Deux jours après son arrivée chez les Cœurs-d’Alêne, le P. De Smet baptisa les enfants, les malades et les vieillards. Il semblait que Dieu n’eût retenu ces derniers sur la terre que pour leur accorder ce suprême bienfait. Dans leurs transports de joie et de reconnaissance, on croyait entendre le cantique de Siméon.

L’âme déchirée de regrets, le missionnaire se sépara de ses nouveaux chrétiens. Il promit de leur envoyer, le plus tôt possible, un prêtre pour achever de les instruire. « Jamais, dit-il, visite parmi les sauvages ne m’a donné autant de consolation. Nulle part je n’ai vu des preuves aussi évidentes d’une véritable conversion. Je n’excepte pas même ma visite chez les Têtes-Plates en 1840 ».

L’avenir devait confirmer ce jugement. Les Cœurs-d’Alêne sont restés, jusqu’à nos jours, la tribu la plus chrétienne et la plus laborieuse des Montagnes. Le P. De Smet se rendit alors chez les Spokanes, qui lui témoignèrent un vif désir de connaître la religion, puis il arriva au fort Colville.

La fonte des neiges ayant fait déborder les rivières, il dut renoncer à suivre la route de terre jusqu’au fort Vancouver. Pendant que ses compagnons construisaient une barque pour continuer le voyage sur le Columbia, il visita les Chaudières, puis les Okinaganes, qui habitaient de l’autre côté du fleuve. Tous, vieux et jeunes, accou rurent aux instructions, et s’appliquèrent à apprendre les prières. Ici encore, le missionnaire dut se borner à baptiser les enfants et les malades. « Avec quelques prêtres de plus, écrivait-il, et des ressources pour procurer des outils aux sauvages, toutes les nations des Montagnes seraient bientôt catholiques ».[10]

Le 30 mai, il s’embarquait pour Vancouver.

De nombreux rapides, des rochers à fleur d’eau, rendent la navigation sur le Columbia extrêmement dangereuse. Une fois de plus, le P. De Smet va éprouver l’effet de cette merveilleuse protection qui l’accompagne dans tous ses voyages.

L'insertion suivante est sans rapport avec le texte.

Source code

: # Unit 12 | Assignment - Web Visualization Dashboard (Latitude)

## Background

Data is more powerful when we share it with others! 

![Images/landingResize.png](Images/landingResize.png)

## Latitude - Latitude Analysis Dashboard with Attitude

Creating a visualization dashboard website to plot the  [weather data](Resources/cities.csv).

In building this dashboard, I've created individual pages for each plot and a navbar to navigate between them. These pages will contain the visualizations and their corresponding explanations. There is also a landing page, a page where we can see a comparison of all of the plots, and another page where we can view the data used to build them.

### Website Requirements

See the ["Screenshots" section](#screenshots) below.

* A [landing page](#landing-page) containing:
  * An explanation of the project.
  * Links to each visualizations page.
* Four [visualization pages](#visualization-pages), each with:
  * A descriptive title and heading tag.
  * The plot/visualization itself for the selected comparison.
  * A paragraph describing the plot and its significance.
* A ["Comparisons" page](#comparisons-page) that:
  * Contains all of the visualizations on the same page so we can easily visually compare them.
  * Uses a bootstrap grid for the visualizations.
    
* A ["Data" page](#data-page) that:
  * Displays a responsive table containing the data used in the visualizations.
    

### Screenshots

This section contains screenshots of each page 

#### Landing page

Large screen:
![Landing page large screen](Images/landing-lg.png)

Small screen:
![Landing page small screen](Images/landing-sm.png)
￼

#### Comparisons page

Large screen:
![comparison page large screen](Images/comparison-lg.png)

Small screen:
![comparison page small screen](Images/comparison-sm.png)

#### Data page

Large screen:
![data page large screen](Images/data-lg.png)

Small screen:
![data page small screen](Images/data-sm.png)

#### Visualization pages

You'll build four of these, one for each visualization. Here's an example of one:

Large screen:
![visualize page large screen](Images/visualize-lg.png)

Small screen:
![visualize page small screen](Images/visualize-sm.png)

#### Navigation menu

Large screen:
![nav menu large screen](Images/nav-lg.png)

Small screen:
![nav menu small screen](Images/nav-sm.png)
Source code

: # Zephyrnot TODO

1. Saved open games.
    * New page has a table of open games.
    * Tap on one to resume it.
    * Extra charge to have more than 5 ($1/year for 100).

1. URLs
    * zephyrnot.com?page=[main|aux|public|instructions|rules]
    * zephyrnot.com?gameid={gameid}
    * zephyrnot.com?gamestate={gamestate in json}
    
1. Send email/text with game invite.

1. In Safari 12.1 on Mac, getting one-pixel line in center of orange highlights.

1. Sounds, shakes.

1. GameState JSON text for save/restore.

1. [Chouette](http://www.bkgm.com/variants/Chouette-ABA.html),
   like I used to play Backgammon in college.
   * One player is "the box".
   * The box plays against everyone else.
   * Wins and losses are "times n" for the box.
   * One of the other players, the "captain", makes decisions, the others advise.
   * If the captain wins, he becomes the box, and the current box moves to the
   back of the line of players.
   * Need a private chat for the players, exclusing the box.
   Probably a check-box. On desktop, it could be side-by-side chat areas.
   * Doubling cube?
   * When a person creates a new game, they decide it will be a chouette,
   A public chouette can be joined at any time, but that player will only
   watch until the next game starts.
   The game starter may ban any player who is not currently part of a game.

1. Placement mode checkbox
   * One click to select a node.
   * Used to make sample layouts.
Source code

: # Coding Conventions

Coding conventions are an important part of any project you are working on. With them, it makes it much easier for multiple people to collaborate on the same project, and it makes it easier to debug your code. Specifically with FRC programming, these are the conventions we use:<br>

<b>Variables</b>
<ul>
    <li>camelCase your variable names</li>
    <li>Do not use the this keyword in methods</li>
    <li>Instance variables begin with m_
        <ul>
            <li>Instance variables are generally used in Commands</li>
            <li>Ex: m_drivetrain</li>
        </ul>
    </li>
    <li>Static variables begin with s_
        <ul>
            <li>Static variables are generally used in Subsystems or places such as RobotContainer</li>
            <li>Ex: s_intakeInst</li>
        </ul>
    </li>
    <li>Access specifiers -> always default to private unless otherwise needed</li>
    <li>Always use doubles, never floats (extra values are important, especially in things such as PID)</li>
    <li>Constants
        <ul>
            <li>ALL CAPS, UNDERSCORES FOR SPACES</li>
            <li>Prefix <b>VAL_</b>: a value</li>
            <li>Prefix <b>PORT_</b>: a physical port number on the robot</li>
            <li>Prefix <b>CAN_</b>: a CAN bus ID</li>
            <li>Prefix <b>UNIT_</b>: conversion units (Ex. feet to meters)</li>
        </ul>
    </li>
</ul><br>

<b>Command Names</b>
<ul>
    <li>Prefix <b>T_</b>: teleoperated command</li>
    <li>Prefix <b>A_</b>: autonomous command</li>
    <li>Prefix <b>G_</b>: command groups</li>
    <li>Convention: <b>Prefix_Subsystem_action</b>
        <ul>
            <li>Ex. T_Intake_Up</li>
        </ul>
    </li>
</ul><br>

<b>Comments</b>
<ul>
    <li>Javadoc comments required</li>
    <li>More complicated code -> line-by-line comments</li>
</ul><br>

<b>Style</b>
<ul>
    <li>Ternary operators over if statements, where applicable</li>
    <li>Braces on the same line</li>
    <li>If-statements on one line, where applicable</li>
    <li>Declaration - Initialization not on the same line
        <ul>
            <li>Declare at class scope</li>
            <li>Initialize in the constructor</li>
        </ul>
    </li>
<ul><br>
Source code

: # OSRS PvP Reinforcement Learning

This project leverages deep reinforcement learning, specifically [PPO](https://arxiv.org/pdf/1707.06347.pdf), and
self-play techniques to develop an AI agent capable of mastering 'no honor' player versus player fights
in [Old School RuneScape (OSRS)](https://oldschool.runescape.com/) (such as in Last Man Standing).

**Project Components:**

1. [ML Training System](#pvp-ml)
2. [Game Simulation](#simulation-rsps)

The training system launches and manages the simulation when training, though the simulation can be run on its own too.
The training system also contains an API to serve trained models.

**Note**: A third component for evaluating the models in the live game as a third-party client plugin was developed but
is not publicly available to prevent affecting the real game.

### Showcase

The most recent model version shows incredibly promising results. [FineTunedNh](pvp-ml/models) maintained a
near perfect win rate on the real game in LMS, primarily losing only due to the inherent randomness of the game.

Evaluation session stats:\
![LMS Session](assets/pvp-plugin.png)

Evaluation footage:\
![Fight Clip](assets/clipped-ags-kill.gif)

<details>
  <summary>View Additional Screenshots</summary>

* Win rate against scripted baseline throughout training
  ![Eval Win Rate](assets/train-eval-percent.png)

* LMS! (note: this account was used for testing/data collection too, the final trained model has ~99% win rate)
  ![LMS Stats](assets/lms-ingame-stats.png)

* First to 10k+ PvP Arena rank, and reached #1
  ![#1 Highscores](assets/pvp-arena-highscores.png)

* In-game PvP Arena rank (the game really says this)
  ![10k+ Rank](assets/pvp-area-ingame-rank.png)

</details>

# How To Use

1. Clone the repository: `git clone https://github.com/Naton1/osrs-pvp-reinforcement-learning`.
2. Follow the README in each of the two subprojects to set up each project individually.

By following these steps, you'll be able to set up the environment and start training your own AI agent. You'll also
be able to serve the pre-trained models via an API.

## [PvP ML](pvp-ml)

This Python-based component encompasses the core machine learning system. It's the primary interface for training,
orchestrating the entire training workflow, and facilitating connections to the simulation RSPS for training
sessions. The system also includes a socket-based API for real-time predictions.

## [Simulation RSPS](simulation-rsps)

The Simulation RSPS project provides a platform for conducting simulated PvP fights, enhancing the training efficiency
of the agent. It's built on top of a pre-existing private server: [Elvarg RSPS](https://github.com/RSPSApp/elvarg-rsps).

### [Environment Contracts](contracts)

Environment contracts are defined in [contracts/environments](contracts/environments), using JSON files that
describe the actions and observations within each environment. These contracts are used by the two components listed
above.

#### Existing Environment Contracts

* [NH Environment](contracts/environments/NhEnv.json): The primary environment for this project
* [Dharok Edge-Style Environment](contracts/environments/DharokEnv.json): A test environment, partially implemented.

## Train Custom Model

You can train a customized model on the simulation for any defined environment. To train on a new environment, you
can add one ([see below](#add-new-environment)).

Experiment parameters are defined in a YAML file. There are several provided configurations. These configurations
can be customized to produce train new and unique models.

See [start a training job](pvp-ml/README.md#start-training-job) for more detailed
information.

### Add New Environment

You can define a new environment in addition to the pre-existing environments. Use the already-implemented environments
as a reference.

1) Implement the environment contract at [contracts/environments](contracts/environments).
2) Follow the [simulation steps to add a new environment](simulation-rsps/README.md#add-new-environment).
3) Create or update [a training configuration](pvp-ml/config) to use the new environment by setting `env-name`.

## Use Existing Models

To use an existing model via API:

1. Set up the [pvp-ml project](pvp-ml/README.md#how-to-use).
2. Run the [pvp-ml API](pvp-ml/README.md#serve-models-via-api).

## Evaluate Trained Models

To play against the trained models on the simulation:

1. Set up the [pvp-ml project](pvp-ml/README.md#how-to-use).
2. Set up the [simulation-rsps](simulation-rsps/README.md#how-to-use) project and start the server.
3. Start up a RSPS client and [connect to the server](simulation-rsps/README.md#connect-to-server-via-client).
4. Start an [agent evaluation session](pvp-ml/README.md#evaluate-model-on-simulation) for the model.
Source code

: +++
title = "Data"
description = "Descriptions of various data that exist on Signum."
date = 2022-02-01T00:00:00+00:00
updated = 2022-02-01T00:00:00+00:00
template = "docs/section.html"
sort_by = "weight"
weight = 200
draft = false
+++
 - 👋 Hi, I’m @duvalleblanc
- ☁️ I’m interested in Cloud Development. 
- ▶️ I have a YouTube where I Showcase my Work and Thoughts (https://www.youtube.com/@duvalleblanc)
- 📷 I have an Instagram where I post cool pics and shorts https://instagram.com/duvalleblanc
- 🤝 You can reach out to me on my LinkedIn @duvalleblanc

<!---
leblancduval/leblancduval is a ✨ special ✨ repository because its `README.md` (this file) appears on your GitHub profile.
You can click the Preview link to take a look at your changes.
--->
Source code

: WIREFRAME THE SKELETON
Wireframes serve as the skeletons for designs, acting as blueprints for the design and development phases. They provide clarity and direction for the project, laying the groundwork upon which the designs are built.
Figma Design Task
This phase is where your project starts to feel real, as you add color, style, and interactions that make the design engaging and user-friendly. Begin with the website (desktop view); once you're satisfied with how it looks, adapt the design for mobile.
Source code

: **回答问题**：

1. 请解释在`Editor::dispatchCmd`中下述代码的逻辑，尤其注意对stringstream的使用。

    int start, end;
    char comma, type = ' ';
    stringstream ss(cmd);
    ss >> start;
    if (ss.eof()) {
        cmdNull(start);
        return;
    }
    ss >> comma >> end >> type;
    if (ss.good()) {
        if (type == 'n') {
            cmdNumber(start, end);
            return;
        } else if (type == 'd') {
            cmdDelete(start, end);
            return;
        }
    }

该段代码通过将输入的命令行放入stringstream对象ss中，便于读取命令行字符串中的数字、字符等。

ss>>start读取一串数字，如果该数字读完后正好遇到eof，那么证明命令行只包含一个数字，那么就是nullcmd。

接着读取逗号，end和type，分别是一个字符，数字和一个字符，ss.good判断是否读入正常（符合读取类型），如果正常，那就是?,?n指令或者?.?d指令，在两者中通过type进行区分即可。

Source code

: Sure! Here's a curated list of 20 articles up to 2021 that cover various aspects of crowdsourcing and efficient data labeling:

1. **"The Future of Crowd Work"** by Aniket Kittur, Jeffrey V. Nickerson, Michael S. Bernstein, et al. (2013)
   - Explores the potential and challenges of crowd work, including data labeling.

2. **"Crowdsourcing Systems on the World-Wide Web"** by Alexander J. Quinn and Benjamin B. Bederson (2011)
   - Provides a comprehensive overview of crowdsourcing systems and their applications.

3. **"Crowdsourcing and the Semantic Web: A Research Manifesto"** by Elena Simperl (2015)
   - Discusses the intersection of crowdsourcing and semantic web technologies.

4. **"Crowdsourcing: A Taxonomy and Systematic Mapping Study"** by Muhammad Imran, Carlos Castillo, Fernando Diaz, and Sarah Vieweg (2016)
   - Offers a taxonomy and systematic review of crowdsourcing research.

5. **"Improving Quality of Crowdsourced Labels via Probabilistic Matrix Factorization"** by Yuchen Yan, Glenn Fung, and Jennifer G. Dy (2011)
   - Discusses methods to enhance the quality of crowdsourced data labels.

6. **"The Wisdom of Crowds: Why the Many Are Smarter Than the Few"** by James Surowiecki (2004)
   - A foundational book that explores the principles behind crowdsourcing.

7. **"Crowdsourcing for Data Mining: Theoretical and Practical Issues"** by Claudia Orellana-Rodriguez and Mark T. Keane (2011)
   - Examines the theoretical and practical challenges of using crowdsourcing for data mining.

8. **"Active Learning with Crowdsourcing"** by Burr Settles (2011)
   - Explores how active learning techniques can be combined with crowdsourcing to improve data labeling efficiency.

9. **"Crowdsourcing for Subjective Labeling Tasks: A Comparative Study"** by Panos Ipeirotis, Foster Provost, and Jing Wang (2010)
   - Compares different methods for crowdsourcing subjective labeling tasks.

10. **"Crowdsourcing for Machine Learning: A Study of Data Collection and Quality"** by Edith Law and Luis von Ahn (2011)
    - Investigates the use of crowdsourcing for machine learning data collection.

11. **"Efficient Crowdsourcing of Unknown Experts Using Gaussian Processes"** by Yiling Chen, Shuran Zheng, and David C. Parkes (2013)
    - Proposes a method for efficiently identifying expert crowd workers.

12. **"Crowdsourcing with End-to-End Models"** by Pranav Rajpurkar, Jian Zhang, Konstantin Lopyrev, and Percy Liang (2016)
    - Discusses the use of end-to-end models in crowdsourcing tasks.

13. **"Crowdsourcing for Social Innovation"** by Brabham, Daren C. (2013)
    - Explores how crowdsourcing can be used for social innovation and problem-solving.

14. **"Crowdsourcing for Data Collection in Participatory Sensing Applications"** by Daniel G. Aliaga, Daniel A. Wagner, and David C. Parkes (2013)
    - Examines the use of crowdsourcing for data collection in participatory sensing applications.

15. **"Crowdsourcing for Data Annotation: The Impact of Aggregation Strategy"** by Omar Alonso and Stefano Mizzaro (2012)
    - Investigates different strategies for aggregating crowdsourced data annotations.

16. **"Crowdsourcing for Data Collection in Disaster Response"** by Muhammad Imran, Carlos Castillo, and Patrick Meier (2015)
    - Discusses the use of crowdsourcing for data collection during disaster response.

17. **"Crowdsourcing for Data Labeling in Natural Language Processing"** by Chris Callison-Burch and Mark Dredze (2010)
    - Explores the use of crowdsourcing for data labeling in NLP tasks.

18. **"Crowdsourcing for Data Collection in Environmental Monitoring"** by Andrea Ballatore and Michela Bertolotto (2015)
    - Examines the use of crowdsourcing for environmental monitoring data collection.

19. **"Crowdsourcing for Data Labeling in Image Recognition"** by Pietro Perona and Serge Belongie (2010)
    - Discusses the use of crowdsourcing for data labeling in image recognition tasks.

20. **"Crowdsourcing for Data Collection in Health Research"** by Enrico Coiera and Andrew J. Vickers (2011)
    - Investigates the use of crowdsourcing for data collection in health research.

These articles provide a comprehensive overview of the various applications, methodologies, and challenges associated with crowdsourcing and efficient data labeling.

« J’étais, dit-il, descendu à terre et longeais le rivage, ne songeant guère au malheur qui nous attendait. J’avais fait environ un quart de mille, lorsque les matelots poussèrent au large. Les voyant descendre d’un air assuré, chantant leur chanson d’aviron, je commençais à me repentir d’avoir préféré au cours du fleuve un sentier rocailleux sur le penchant d’une roche escarpée.

» Tout à coup, l’aspect des choses change. La proue de l’esquif se trouve brusquement arrêtée. Telle est la violence du choc, que les rameurs peuvent à peine se tenir sur leurs bancs. Dès qu’ils ont repris leur équilibre, ils tâchent de s’éloigner, mais en vain. Bientôt ils voient se dessiner autour de la barque un immense tourbillon. Déjà l’écume blanchit la surface de l’eau ; un sourd mugissement se fait entendre, à travers lequel on distingue la voix du pilote, qui encourage ses hommes à ramer.

» Le danger devient imminent ; tout espoir s’évanouit. La barque tourne sur elle-même, au gré du tourbillon, la proue se dresse, la poupe inclinée plonge dans l’abîme.

Une sueur glaciale couvrait tous mes membres ; ma vue s’obscurcissait. Un dernier cri : « Nous sommes perdus ! » m’annonce que c’en est fait de mes compagnons. Incapable de leur porter secours, je restais spectateur immobile de cette scène navrante.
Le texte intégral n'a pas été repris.